Ciertamente, el narrador no conoce lo que atesoran sus páginas muertas. Es posible pensar que otro narrador, por ejemplo el que asume la omnisciencia del realismo puro y duro, sí lo sabría. Si el juego es el de ocultar lo conocido para promover ambigüedades, entonces el misterio no resulta serlo, sino mero acertijo o enigma. Pero HJ no juega con naipes en la manga. Todo lo contrario: su narración propende a la tersura y al sentido perfilado y nítido. La ambigüedad no se construye, sino que tiene un estatuto natural que, en la tarea del escritor, funciona como un deber estético. Y, al ser deber, afecta a la ética. En este nudo de elementos se teje la literatura de HJ.
En principio, narrar es algo orgánico, un impulso al crecimiento y el desarrollo que nace del interés del autor por los caracteres personales y por algo que se puede llamar “naturaleza de la mente”. Se trata de un deseo irreprimible y que resulta insaciable, extravagante e inmoral. Lo de insaciable es inherente al deseo humano, ávido de totalidad, y por ello destinado a la insatisfacción. Lo de extravagante apunta a la posición excéntrica del artista, ajeno a los valores establecidos que deslindan, por costumbre, lo correcto de lo incorrecto. De ahí, por fin, lo inmoral (más bien: amoral como la naturaleza) de la empresa, asunto que inquieta a un puritano como HJ y que disipa el artista HJ al reclamar la libertad del escritor frente a lo preestablecido como bueno/malo.
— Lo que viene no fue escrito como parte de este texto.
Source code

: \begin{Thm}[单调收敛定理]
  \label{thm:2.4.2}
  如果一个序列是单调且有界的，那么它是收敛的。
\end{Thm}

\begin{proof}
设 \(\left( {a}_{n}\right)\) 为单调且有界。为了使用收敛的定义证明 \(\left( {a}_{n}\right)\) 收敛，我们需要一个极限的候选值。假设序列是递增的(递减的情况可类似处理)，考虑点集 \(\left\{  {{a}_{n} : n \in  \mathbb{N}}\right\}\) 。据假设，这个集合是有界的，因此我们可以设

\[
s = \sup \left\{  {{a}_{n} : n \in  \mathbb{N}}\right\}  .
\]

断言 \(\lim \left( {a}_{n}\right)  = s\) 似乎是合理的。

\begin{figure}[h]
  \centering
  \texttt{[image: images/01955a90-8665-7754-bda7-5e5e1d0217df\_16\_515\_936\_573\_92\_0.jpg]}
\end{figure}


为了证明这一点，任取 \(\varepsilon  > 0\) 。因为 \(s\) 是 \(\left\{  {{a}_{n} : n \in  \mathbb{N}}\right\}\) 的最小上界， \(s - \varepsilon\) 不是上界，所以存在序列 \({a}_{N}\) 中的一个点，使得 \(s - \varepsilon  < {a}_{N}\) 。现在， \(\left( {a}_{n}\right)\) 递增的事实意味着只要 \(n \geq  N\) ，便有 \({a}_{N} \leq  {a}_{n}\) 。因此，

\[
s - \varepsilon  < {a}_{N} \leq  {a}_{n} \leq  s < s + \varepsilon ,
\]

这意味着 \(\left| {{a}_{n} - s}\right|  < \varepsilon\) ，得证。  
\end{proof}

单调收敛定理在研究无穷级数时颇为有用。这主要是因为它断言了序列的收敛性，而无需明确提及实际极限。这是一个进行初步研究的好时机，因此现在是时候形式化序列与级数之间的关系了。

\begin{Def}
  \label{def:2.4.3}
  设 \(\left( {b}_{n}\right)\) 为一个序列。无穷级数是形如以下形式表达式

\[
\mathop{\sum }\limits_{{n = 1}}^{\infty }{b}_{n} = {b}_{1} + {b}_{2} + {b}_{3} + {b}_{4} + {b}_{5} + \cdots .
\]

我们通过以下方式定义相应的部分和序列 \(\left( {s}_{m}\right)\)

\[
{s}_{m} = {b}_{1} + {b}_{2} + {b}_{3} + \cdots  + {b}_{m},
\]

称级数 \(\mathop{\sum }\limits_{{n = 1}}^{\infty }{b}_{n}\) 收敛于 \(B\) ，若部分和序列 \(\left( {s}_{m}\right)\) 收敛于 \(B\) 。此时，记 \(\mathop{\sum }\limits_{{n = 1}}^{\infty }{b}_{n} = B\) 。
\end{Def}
Este trayecto de la imaginación da lugar a describirlo y es algo tan sutil como, por lo dicho, monstruoso. Resuelve, por su parte, la narración en tanto algo que avanza y sigue avanzando hasta llegar al punto en que debe detenerse. La parábola de este proceso no está decidida de antemano, sino que ha de inventarse por medio de renuncias, sacrificios, selección y comparación. Por mera eliminación, no obstante, no se consigue un buen narrar. Hay que tener en cuenta la verdad de lo narrado, no una verdad exterior, sino la acción misma como veraz. Y, por favor, no confundirla con la trama, que HJ considera “una nefasta palabra”. La ficción crece, según se dijo, de manera orgánica, desde la semilla y a partir de las fuerzas virtuales que se realizan en la escritura.
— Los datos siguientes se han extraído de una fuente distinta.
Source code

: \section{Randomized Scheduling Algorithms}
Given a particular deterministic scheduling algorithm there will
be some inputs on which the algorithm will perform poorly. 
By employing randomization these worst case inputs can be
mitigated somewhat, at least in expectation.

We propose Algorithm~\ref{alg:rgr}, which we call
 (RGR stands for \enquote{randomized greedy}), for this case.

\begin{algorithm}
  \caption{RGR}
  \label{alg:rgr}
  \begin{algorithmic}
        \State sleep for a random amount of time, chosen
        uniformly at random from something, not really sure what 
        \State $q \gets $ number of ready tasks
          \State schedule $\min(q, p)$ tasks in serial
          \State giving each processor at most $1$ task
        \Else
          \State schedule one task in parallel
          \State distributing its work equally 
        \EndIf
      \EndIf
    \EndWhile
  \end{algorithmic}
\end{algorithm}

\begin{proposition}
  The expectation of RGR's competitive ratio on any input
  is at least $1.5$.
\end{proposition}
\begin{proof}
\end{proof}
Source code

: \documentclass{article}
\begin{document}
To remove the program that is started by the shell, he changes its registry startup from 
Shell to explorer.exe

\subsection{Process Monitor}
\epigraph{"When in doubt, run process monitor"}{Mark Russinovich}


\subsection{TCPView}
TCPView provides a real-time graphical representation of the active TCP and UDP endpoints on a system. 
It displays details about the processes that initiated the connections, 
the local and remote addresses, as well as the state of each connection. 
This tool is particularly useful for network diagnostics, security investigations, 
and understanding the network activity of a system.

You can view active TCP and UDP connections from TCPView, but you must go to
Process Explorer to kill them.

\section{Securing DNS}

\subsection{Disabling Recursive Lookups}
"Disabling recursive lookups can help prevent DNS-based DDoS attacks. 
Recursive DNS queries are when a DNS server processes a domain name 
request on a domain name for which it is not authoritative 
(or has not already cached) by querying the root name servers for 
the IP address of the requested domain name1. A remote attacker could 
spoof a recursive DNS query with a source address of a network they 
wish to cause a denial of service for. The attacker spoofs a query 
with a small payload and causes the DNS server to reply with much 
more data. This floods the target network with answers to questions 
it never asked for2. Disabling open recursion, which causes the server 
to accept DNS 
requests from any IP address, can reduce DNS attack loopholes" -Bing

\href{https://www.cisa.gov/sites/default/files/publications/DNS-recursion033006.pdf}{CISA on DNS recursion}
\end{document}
Se puede nombrar esta práctica como una inventio, una trouvaille o, para aliviar la jerga, como un descubrimiento, en el sentido más corriente de la palabra, la que designa el viaje de Colón, aunque el descubridor, como Don Quijote, deba ser llevado en parihuelas a su castillo, con magulladuras por laureles. El fabulista, en efecto, sale a explorar un espacio que le promete seguridad hasta que tropieza con algo inesperado pero interesante y lo admite como aquel mencionado descubrimiento: Colón y sus Indias.
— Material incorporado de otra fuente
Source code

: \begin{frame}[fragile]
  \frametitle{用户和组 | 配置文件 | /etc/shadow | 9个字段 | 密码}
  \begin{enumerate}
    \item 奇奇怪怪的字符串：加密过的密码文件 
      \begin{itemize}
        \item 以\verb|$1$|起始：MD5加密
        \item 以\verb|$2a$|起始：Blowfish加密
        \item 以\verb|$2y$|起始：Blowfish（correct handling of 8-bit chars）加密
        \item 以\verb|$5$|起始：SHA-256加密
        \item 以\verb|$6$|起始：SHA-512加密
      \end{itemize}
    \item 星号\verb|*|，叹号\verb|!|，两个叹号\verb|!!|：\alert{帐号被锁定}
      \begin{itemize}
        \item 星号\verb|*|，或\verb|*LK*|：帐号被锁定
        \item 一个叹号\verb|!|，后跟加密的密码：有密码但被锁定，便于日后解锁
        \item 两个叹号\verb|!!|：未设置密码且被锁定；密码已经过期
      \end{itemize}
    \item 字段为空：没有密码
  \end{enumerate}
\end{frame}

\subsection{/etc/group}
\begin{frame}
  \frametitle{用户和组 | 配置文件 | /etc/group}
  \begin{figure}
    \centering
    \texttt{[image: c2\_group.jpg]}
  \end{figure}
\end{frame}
Lo que encuentra es, nada menos, la vida ajena, esa vida de los demás que sirve para reconocer la propia. Quizás el paradigma del narrador a lo HJ sea esa empleada de telégrafo londinense que aparece en En la jaula. Lee los telegramas que despacha y arma unas historias a partir de ellos, escritos por gente de esa alta sociedad a la cual ella no pertenece. También cabe el encuentro con el otro, entendido en general: los otros, lo Otro, la alteridad. HJ recuerda una conversación con su admirado y atendible Iván Turgueniev, a quien los personajes se le presentaban, lo demandaban y atraían como si fueran sus semejantes. El escritor ejerce una especie de obediencia a las apariciones de ese Otro por excelencia que es, digo, yo, el inconsciente.